Please share your thoughts and experiences.


----------



## geofs_PE (May 30, 2009)

I have worked for two relatively small consulting companies (30-50 employees), no overseas work, mostly fairly local projects within a 200 mile radius. Both companies took advantage of PE status by billing 10-15% more for an employee with a license. Salaries, however, are all over the map and usually reflect the company's needs when an individual is hired. If the company is really short on ME's, for example, with a large mechanical project looming, they will offer more than if they have a lighter project load, supply and demand, I guess. If a current employee becomes licensed, they usually look at promoting that individual into a higher billing rate position with a raise. That's usually done during the annual evaluation cycle.


----------



## Kephart P.E. (Jun 17, 2009)

geofs said:


> I have worked for two relatively small consulting companies (30-50 employees), no overseas work, mostly fairly local projects within a 200 mile radius. Both companies took advantage of PE status by billing 10-15% more for an employee with a license. Salaries, however, are all over the map and usually reflect the company's needs when an individual is hired. If the company is really short on ME's, for example, with a large mechanical project looming, they will offer more than if they have a lighter project load, supply and demand, I guess. If a current employee becomes licensed, they usually look at promoting that individual into a higher billing rate position with a raise. That's usually done during the annual evaluation cycle.


This is why I have always held to the principle that I value loyalty, you are a fool if you stick around forever at one company. I am not saying I would jump every 2-5 years, but at some point in order to see that you maximizing your income you are forced to look around.

Of course if your current company keeps taking care of you and you are consistently getting raises/promotions/profit sharing I wouldn't leave.


----------



## IlPadrino (Jun 17, 2009)

D. Kephart said:


> This is why I have always held to the principle that I value loyalty, you are a fool if you stick around forever at one company. I am not saying I would jump every 2-5 years, but at some point in order to see that you maximizing your income you are forced to look around.
> Of course if your current company keeps taking care of you and you are consistently getting raises/promotions/profit sharing I wouldn't leave.

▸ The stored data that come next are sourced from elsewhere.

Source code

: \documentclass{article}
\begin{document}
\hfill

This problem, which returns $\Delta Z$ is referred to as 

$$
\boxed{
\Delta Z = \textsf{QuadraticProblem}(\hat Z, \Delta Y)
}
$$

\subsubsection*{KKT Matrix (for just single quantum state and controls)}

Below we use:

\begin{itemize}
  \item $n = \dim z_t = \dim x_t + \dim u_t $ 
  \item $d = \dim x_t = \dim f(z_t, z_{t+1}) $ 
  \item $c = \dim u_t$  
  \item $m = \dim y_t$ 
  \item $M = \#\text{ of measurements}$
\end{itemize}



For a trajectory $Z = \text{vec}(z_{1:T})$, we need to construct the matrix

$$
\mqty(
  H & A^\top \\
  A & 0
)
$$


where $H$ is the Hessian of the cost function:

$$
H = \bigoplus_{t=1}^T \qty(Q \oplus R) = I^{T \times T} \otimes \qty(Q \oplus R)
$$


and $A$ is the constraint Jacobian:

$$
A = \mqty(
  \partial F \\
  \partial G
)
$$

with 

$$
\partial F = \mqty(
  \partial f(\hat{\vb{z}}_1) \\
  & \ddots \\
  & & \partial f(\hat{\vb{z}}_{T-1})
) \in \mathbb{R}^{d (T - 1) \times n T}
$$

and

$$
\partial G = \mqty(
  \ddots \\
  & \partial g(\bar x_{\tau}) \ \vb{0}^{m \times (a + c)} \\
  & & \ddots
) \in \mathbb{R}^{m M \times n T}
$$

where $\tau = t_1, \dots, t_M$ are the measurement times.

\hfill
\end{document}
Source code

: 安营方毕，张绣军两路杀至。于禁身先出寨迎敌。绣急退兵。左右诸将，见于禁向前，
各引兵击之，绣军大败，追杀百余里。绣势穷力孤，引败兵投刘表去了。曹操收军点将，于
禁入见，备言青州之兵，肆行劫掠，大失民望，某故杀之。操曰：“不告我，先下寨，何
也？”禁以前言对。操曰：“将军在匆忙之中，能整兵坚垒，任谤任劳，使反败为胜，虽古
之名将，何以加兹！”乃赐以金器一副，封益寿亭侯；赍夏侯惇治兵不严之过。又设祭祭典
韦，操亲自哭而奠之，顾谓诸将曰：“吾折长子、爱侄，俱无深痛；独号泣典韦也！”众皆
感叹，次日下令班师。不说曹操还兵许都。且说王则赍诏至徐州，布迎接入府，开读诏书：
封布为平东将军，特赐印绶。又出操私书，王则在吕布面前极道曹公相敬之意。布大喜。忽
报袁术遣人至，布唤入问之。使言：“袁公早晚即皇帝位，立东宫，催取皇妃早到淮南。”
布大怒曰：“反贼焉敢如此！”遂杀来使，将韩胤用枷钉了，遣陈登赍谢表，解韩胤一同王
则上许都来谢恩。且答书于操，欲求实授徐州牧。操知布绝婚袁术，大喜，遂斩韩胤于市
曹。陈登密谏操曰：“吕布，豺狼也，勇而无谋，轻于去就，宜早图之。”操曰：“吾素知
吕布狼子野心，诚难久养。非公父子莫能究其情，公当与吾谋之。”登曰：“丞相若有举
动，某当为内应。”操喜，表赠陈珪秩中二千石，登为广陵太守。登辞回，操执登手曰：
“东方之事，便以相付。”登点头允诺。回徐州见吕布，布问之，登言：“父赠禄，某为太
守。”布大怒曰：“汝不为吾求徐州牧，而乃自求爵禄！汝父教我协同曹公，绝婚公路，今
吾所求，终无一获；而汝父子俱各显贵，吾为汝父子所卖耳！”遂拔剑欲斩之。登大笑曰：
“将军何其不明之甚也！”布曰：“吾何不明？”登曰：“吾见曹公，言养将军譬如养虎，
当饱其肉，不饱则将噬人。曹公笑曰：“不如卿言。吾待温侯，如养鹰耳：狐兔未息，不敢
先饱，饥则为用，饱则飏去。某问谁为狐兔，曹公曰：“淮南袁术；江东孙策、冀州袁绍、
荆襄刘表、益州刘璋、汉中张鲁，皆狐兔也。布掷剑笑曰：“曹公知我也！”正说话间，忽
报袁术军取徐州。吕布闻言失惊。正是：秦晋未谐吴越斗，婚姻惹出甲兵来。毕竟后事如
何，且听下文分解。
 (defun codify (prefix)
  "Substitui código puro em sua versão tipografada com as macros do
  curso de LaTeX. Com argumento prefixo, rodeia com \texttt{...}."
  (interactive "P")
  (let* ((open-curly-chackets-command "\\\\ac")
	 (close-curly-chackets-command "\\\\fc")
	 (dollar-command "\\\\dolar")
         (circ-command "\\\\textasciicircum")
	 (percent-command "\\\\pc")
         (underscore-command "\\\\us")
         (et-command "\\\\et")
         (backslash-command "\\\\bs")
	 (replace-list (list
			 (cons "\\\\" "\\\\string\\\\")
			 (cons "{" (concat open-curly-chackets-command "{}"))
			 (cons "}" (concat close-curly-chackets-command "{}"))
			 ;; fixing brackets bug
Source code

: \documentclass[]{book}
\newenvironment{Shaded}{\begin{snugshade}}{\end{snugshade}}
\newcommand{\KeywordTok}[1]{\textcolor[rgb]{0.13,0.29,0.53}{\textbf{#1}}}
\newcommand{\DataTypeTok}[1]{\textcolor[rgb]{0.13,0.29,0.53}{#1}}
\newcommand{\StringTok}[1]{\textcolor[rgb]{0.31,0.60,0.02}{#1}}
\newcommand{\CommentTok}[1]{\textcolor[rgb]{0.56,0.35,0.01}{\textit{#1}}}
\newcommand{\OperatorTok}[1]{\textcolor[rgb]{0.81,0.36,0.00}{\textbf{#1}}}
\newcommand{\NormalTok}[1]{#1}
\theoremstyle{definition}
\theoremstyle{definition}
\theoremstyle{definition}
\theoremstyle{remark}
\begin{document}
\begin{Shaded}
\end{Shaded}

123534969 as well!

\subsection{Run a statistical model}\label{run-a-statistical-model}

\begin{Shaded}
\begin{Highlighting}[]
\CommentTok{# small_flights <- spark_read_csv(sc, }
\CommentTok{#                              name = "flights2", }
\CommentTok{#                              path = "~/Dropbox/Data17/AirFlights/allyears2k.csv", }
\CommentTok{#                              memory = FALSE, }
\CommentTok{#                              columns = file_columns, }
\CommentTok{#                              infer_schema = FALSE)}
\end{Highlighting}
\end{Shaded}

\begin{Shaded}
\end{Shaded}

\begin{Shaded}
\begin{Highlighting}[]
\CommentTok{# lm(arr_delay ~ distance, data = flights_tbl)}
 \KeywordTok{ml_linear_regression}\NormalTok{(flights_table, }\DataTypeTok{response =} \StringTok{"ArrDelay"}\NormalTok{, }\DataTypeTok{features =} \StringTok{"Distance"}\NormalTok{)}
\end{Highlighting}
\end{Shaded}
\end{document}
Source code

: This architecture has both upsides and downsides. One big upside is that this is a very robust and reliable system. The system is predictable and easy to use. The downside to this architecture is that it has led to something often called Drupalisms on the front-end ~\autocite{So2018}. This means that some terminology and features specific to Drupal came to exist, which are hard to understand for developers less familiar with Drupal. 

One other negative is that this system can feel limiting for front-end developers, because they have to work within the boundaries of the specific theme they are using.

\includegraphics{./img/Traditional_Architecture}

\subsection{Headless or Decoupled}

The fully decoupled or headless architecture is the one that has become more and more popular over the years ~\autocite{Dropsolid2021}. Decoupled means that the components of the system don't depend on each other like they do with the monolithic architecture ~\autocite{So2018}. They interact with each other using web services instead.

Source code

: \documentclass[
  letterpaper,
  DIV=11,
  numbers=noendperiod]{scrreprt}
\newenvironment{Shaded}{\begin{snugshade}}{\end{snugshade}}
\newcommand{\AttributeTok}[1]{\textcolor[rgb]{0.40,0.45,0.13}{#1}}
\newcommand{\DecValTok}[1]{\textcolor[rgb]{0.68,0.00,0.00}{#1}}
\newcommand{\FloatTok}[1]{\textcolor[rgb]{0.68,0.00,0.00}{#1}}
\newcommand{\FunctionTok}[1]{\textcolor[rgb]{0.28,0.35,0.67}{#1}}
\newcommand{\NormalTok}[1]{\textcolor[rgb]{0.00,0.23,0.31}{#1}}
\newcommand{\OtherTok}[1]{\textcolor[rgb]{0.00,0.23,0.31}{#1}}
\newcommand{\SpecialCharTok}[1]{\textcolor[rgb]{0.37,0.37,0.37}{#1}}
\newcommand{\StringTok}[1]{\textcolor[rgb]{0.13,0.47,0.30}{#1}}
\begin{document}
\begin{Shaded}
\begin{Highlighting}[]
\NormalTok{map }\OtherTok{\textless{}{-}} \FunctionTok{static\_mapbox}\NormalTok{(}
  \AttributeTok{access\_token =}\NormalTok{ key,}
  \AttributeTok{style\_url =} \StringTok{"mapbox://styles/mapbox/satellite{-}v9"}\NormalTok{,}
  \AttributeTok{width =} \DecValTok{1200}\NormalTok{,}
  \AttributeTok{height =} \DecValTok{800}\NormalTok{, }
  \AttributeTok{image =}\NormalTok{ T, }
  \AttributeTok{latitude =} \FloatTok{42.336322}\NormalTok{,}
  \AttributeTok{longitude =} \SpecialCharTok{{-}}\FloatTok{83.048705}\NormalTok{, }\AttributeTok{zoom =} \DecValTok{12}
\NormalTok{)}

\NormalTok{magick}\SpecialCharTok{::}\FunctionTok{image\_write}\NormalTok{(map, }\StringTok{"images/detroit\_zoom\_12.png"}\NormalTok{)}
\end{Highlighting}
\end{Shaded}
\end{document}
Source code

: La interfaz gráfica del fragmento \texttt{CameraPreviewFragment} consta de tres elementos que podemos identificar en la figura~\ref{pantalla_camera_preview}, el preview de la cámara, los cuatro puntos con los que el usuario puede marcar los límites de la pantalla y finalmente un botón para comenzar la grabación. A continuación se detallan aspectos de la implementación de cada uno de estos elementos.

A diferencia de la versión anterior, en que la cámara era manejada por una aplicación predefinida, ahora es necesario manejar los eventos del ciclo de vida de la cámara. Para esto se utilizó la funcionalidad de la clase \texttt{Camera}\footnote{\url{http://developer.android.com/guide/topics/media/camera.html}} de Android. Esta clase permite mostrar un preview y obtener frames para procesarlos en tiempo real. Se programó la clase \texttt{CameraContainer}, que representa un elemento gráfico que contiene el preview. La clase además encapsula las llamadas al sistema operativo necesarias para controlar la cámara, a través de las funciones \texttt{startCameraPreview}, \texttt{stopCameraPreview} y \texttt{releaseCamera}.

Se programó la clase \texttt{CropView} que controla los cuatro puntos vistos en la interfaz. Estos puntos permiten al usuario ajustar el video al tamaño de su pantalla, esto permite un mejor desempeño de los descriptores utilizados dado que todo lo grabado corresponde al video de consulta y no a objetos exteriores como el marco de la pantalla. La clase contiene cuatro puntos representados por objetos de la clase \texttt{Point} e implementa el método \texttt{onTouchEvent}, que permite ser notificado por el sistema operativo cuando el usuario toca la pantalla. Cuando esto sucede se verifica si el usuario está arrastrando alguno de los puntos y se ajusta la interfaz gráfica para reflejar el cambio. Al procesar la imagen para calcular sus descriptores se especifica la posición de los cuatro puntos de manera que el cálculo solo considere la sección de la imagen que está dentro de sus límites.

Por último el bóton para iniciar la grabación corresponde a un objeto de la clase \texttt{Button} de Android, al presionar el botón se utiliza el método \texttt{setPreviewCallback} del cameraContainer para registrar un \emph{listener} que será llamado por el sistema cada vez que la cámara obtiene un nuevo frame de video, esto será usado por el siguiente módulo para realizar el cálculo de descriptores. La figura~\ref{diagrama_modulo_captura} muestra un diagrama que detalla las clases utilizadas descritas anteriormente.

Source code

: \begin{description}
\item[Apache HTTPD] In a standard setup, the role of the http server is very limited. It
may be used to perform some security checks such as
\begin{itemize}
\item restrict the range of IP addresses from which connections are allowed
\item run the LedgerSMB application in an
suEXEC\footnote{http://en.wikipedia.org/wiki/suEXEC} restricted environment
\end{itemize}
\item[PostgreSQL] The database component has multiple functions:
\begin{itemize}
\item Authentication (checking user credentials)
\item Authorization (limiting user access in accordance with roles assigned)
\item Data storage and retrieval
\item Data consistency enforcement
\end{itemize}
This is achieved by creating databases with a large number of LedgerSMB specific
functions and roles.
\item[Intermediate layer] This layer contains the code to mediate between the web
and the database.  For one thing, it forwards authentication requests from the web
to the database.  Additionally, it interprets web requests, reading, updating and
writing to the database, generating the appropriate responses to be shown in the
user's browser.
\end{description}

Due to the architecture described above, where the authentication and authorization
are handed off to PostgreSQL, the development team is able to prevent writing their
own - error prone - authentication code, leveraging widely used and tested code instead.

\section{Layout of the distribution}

It ain't always about the money... stop measuring your success by the size of your W-2! I could make lots more out of the military... you could even argue I might be able to make up my retirement in just five years. But nothing (from my perspective) beats the Navy corporation, at least for the time being...


----------



## Kephart P.E. (Jun 17, 2009)

IlPadrino said:


> It ain't always about the money... stop measuring your success by the size of your W-2! I could make lots more out of the military... you could even argue I might be able to make up my retirement in just five years. But nothing (from my perspective) beats the Navy corporation, at least for the time being...


I find your post somewhat offensive and at the very least nearsighted.

I don't measure success by my W-2, its rather about taking care of what I like to call D.Kephart INC.

If my Employer stopped paying me -I will quit showing up. I suspect 99% of you would too.

For those of us not in the Military, if times are hard your employer will lay you off -with barely a glance over their shoulders, sometimes we need to "fire" our employers for better opportunities. It has been a very long times since most companies showed employees the sort of loyalty think we need to show them.

How many times have you hear of people let go after 20 years of employment then have few prospects for a new job, because all they have really done in their careers is that one niche thing? This is why you need to maximize your pay and career opportunities.

If you like the Navy, great for you, I served in the Army myself, but I am sick of engineers settling for in my opinion far too little pay, then complaining about it.


----------



## IlPadrino (Jun 17, 2009)

D. Kephart said:


> I find your post somewhat offensive and at the very least nearsighted.


That's funny... you call someone a "fool" if they stick around forever at one company and I say it "ain't always about the money" - and you're offended!

You very clearly wrote "at some point in order to see that you maximizing your income you are forced to look around" - I take that to mean you measure your success by your W-2. I choose not to look at it that way.

If you think most companies don't show employees sufficient loyalty, consider these "companies" are run by "employees" for the most part. For me, loyalty is as important as the W-2. And there ARE companies that value loyalty and repay in kind.


----------



## Kephart P.E. (Jun 18, 2009)

IlPadrino said:


> That's funny... you call someone a "fool" if they stick around forever at one company and I say it "ain't always about the money" - and you're offended!


Actually reread your post, nowhere did you say "ain't all about the money". I agree. However, you chose to utilize other terms. You brought up your W-2 not me, is there something about your size which bothers you? Obviously it does or else you wouldn't be able to pay for your retirement in 5 short years.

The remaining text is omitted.